Task material –
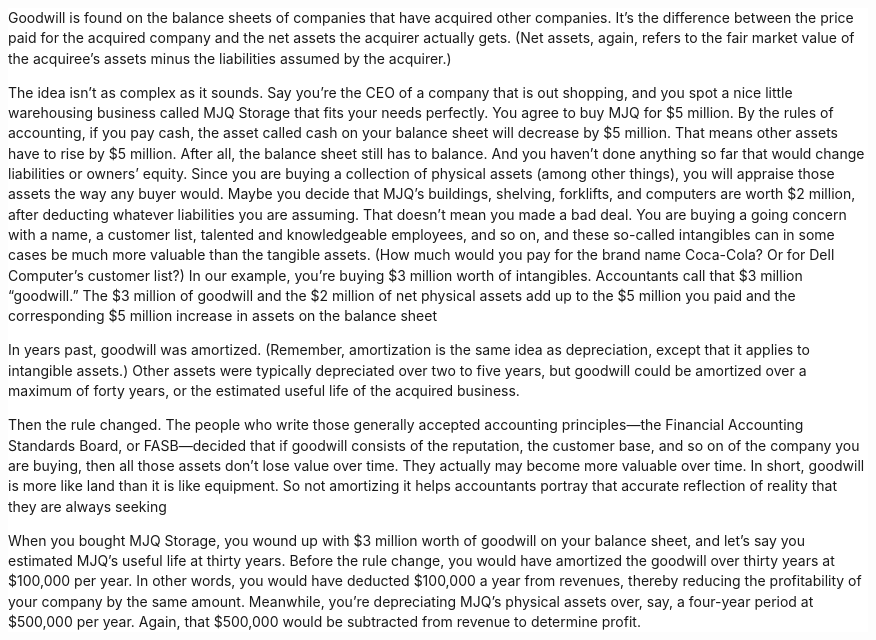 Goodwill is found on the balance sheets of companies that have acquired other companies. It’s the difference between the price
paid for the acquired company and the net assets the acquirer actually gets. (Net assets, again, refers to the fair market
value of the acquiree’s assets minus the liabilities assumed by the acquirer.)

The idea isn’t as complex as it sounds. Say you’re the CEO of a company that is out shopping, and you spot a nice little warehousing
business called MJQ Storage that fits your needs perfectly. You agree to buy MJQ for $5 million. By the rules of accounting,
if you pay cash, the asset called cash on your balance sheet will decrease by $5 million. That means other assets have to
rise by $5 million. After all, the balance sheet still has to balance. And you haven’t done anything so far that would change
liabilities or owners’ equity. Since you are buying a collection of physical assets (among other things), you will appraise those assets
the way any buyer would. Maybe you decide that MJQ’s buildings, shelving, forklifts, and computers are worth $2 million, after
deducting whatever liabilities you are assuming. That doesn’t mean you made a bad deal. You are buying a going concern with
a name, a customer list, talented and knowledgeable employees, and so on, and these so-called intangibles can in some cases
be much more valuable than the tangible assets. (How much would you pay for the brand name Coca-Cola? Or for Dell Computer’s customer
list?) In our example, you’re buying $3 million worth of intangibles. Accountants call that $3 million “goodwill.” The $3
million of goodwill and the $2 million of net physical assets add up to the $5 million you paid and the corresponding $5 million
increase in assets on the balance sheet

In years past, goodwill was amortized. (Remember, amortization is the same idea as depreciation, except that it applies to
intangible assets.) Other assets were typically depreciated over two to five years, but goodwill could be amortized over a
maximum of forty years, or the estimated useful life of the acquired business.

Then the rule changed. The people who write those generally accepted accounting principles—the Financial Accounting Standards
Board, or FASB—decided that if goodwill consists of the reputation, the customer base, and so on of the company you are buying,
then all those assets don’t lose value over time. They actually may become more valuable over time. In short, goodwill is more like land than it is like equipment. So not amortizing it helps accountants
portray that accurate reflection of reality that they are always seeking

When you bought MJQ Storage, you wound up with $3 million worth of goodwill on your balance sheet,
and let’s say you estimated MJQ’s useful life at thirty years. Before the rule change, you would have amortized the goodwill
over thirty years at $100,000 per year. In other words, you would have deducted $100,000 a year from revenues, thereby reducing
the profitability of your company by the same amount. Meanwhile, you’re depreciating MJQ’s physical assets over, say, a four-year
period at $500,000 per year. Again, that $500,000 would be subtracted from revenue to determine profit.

Your assignment – Would you print all of the entries exactly, omitting any image?

Response area –
 Goodwill is found on the balance sheets of companies that have acquired other companies. It’s the difference between the price
paid for the acquired company and the net assets the acquirer actually gets. (Net assets, again, refers to the fair market
value of the acquiree’s assets minus the liabilities assumed by the acquirer.)

The idea isn’t as complex as it sounds. Say you’re the CEO of a company that is out shopping, and you spot a nice little warehousing
business called MJQ Storage that fits your needs perfectly. You agree to buy MJQ for $5 million. By the rules of accounting,
if you pay cash, the asset called cash on your balance sheet will decrease by $5 million. That means other assets have to
rise by $5 million. After all, the balance sheet still has to balance. And you haven’t done anything so far that would change
liabilities or owners’ equity. Since you are buying a collection of physical assets (among other things), you will appraise those assets
the way any buyer would. Maybe you decide that MJQ’s buildings, shelving, forklifts, and computers are worth $2 million, after
deducting whatever liabilities you are assuming. That doesn’t mean you made a bad deal. You are buying a going concern with
a name, a customer list, talented and knowledgeable employees, and so on, and these so-called intangibles can in some cases
be much more valuable than the tangible assets. (How much would you pay for the brand name Coca-Cola? Or for Dell Computer’s customer
list?) In our example, you’re buying $3 million worth of intangibles. Accountants call that $3 million “goodwill.” The $3
million of goodwill and the $2 million of net physical assets add up to the $5 million you paid and the corresponding $5 million
increase in assets on the balance sheet

In years past, goodwill was amortized. (Remember, amortization is the same idea as depreciation, except that it applies to
intangible assets.) Other assets were typically depreciated over two to five years, but goodwill could be amortized over a
maximum of forty years, or the estimated useful life of the acquired business.

Then the rule changed. The people who write those generally accepted accounting principles—the Financial Accounting Standards
Board, or FASB—decided that if goodwill consists of the reputation, the customer base, and so on of the company you are buying,
then all those assets don’t lose value over time. They actually may become more valuable over time. In short, goodwill is more like land than it is like equipment. So not amortizing it helps accountants
portray that accurate reflection of reality that they are always seeking

When you bought MJQ Storage, you wound up with $3 million worth of goodwill on your balance sheet,
and let’s say you estimated MJQ’s useful life at thirty years. Before the rule change, you would have amortized the goodwill
over thirty years at $100,000 per year. In other words, you would have deducted $100,000 a year from revenues, thereby reducing
the profitability of your company by the same amount. Meanwhile, you’re depreciating MJQ’s physical assets over, say, a four-year
period at $500,000 per year. Again, that $500,000 would be subtracted from revenue to determine profit.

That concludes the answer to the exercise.